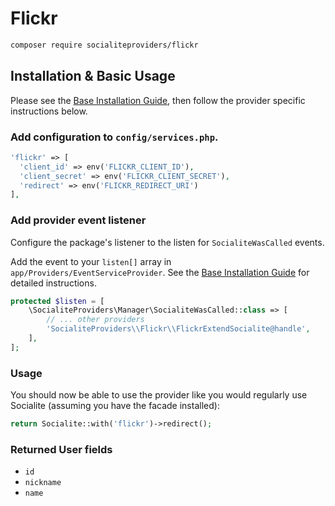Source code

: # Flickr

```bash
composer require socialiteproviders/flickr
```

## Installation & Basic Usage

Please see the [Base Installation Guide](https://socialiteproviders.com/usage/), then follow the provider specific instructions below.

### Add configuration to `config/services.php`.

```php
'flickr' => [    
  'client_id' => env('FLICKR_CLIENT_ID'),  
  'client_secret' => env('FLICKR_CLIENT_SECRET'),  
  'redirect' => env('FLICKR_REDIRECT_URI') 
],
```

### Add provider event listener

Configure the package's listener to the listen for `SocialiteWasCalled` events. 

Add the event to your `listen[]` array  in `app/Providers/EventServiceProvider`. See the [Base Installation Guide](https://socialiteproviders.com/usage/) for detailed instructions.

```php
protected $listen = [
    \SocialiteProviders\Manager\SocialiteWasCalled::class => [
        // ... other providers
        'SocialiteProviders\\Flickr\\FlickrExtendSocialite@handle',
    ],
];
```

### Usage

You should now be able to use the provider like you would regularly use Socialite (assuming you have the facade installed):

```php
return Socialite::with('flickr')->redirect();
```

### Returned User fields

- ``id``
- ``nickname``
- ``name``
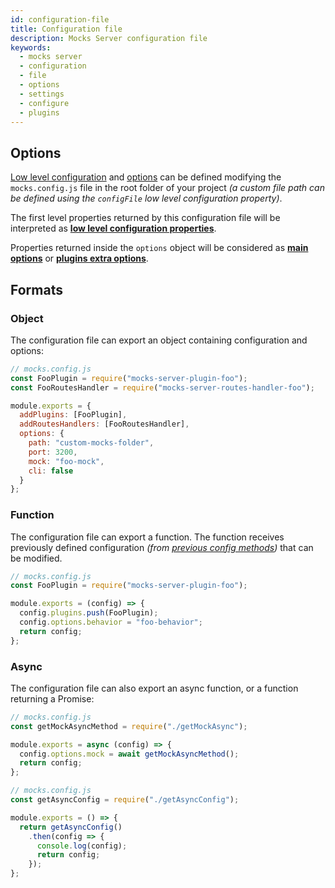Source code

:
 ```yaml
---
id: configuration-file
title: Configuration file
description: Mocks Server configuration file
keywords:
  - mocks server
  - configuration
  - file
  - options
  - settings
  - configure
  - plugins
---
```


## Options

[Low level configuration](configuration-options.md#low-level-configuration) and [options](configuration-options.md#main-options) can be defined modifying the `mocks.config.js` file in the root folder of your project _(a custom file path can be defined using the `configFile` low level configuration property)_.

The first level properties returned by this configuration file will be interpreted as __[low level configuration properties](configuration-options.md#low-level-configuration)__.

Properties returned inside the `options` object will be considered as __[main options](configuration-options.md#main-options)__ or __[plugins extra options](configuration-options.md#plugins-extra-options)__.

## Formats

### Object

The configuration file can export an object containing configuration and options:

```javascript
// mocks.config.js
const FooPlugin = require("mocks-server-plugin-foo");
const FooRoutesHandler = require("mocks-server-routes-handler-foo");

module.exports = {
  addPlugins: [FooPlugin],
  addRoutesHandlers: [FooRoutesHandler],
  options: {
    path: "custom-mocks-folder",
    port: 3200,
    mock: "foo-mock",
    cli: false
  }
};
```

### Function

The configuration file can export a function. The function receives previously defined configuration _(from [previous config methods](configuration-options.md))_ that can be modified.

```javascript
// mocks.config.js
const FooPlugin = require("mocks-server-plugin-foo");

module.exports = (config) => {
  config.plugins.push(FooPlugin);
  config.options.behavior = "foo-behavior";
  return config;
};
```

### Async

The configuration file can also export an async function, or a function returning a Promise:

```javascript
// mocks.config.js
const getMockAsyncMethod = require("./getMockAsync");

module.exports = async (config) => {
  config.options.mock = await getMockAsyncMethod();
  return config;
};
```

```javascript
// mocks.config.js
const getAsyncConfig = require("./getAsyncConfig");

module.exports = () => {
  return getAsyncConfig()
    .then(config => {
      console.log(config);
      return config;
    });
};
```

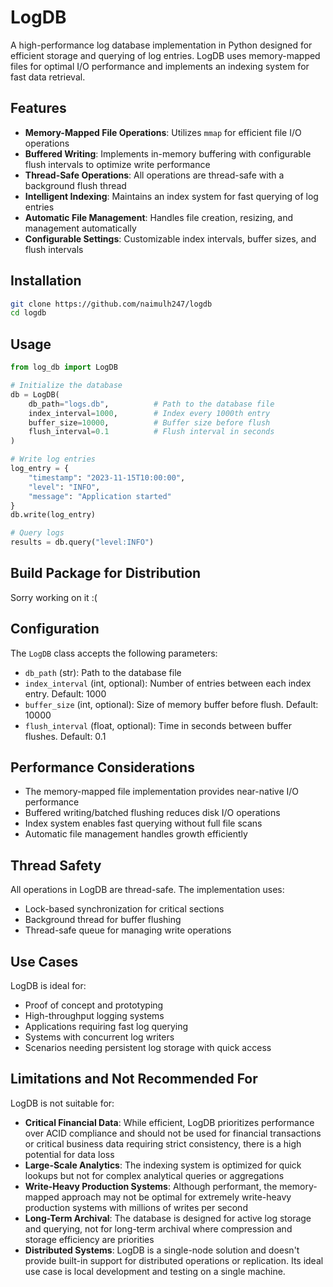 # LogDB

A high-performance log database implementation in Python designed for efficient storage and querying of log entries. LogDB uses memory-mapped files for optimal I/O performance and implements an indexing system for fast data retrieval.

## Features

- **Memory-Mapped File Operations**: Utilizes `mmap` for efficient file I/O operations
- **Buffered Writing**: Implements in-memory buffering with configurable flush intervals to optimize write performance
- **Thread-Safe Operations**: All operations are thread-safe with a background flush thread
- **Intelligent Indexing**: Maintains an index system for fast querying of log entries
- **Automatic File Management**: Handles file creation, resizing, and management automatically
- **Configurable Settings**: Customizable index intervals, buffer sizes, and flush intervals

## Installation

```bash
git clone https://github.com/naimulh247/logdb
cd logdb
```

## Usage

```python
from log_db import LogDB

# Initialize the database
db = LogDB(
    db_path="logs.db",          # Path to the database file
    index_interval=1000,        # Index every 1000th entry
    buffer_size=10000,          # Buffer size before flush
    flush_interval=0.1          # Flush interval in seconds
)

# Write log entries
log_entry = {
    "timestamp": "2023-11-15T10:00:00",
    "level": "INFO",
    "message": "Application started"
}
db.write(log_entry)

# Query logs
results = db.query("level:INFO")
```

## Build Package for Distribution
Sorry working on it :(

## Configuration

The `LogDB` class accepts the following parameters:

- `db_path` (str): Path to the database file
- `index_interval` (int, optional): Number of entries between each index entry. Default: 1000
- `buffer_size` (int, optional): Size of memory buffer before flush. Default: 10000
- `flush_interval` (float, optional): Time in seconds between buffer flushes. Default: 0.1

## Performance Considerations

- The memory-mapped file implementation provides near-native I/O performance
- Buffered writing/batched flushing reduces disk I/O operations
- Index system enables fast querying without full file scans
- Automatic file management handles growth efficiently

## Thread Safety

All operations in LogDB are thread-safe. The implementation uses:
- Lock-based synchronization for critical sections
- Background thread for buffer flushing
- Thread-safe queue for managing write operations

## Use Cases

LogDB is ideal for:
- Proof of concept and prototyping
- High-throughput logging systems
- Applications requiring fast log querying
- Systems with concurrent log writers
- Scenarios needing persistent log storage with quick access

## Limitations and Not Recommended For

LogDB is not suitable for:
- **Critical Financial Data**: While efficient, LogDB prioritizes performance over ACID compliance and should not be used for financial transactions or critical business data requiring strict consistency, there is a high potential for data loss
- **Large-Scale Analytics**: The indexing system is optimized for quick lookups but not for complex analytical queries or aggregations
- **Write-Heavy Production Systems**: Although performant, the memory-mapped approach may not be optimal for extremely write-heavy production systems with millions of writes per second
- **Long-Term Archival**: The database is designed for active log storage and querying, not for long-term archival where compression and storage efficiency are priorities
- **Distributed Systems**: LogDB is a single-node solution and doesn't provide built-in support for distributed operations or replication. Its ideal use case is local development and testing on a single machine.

§ **Your assignment**: All lines above from the one holding "- Proof of concept and prototyping" to the one holding "- **Write-Heavy Production", inclusive, are to be copied exactly; no other line is wanted.

§ **Response to this task**:
- Proof of concept and prototyping
- High-throughput logging systems
- Applications requiring fast log querying
- Systems with concurrent log writers
- Scenarios needing persistent log storage with quick access

## Limitations and Not Recommended For

LogDB is not suitable for:
- **Critical Financial Data**: While efficient, LogDB prioritizes performance over ACID compliance and should not be used for financial transactions or critical business data requiring strict consistency, there is a high potential for data loss
- **Large-Scale Analytics**: The indexing system is optimized for quick lookups but not for complex analytical queries or aggregations
- **Write-Heavy Production Systems**: Although performant, the memory-mapped approach may not be optimal for extremely write-heavy production systems with millions of writes per second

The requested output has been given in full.